WHAT IS EXPECTED. Scan the listing below for the word "doesn" and copy every line that has it.

EXTRACTED MATERIAL.
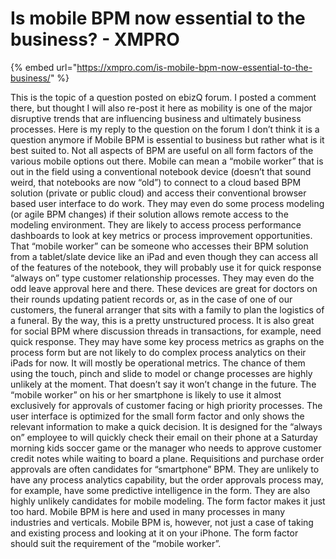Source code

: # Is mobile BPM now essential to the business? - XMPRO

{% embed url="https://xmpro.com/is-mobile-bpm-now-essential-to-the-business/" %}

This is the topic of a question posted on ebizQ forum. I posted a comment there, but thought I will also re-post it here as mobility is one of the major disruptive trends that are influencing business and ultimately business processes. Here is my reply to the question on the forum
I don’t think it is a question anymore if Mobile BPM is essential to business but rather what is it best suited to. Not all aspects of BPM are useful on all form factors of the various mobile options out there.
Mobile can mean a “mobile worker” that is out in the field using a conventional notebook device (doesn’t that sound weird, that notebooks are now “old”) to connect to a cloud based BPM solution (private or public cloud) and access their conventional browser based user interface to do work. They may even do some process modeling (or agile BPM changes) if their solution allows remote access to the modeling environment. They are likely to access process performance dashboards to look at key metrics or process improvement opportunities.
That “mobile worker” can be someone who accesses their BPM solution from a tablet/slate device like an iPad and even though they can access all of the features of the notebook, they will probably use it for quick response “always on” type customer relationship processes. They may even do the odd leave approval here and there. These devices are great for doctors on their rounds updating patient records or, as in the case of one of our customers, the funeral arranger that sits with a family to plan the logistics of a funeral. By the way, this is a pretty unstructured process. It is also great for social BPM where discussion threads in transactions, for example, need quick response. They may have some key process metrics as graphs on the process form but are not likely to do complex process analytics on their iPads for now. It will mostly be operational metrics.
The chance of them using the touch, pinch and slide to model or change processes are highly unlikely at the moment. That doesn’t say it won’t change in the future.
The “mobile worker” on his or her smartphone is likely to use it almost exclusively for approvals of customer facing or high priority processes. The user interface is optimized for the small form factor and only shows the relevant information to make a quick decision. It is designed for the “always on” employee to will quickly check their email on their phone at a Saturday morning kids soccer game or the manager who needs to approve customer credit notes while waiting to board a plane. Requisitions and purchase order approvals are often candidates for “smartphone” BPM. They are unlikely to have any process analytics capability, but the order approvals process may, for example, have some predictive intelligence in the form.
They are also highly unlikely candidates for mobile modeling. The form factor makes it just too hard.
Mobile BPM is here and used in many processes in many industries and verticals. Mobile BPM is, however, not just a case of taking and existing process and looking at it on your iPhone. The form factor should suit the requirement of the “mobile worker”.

==

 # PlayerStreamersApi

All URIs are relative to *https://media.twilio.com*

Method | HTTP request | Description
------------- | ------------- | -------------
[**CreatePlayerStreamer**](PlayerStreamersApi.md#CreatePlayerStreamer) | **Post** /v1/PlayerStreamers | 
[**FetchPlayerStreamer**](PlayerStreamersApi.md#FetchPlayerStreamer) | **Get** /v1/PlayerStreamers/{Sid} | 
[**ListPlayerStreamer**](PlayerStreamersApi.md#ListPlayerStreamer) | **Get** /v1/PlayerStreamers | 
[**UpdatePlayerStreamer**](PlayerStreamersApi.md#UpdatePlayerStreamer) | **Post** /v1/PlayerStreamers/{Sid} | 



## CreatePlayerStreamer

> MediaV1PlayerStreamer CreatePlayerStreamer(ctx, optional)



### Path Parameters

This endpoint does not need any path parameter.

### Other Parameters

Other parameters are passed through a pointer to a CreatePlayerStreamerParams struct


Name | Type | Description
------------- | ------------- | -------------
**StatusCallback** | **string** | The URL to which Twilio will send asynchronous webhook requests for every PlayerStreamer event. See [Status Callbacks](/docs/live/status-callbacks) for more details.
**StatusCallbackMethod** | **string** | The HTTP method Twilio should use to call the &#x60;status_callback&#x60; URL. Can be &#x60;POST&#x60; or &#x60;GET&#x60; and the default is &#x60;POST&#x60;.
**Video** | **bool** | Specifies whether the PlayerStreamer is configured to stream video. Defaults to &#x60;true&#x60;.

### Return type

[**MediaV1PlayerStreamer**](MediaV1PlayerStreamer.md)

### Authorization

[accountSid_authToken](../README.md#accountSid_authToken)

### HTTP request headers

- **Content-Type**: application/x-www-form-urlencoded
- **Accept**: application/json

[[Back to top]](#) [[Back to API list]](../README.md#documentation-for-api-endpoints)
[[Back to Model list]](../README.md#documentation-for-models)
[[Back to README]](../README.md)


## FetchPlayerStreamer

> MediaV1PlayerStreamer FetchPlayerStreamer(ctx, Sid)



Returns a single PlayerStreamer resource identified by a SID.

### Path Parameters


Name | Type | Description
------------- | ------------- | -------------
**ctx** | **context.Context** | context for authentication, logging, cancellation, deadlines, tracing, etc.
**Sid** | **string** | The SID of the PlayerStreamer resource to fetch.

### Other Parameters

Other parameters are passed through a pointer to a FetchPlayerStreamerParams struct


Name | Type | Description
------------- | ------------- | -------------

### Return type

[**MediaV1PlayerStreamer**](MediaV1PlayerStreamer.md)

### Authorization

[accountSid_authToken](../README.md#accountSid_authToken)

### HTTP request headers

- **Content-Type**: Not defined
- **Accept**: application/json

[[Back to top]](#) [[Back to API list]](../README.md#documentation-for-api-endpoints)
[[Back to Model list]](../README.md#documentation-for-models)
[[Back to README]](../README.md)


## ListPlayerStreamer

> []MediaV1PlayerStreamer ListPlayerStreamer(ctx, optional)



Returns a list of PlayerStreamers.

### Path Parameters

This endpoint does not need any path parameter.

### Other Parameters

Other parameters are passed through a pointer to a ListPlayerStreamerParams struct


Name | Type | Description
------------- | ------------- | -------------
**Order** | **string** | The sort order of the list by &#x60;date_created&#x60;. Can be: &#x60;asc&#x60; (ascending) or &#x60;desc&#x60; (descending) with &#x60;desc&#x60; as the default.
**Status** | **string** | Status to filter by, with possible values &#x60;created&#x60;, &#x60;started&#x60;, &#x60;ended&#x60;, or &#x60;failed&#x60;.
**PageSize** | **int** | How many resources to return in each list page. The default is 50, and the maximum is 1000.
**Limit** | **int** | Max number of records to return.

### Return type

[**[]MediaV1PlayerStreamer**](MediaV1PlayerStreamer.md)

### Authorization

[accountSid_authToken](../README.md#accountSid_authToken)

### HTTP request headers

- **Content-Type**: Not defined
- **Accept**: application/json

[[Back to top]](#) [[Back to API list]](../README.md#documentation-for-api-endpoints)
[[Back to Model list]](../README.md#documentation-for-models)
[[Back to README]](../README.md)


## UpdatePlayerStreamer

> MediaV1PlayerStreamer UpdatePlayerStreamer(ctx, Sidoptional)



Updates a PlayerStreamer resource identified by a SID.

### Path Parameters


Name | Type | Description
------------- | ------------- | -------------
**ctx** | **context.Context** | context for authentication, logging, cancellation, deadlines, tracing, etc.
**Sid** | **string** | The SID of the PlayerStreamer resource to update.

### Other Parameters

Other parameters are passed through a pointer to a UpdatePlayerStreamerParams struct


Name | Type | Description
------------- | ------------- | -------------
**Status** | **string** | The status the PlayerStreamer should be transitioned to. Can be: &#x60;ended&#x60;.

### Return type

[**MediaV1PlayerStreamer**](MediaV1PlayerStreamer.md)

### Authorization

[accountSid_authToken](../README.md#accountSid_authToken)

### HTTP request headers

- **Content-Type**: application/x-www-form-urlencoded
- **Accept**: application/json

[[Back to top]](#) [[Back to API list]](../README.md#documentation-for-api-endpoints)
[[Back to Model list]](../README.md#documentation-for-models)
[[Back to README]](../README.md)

...

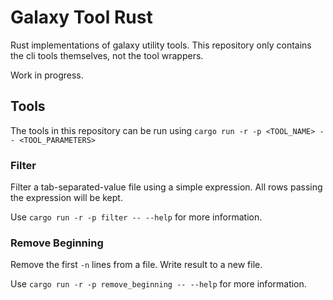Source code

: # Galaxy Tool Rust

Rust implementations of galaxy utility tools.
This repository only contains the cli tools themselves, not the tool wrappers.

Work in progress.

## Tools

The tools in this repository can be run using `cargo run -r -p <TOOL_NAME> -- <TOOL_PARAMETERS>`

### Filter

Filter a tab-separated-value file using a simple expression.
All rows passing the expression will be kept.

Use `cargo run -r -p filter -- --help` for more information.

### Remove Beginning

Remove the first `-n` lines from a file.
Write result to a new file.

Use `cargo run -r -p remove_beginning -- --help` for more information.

RESULT OF THE EXERCISE.
Mobile can mean a “mobile worker” that is out in the field using a conventional notebook device (doesn’t that sound weird, that notebooks are now “old”) to connect to a cloud based BPM solution (private or public cloud) and access their conventional browser based user interface to do work. They may even do some process modeling (or agile BPM changes) if their solution allows remote access to the modeling environment. They are likely to access process performance dashboards to look at key metrics or process improvement opportunities.
The chance of them using the touch, pinch and slide to model or change processes are highly unlikely at the moment. That doesn’t say it won’t change in the future.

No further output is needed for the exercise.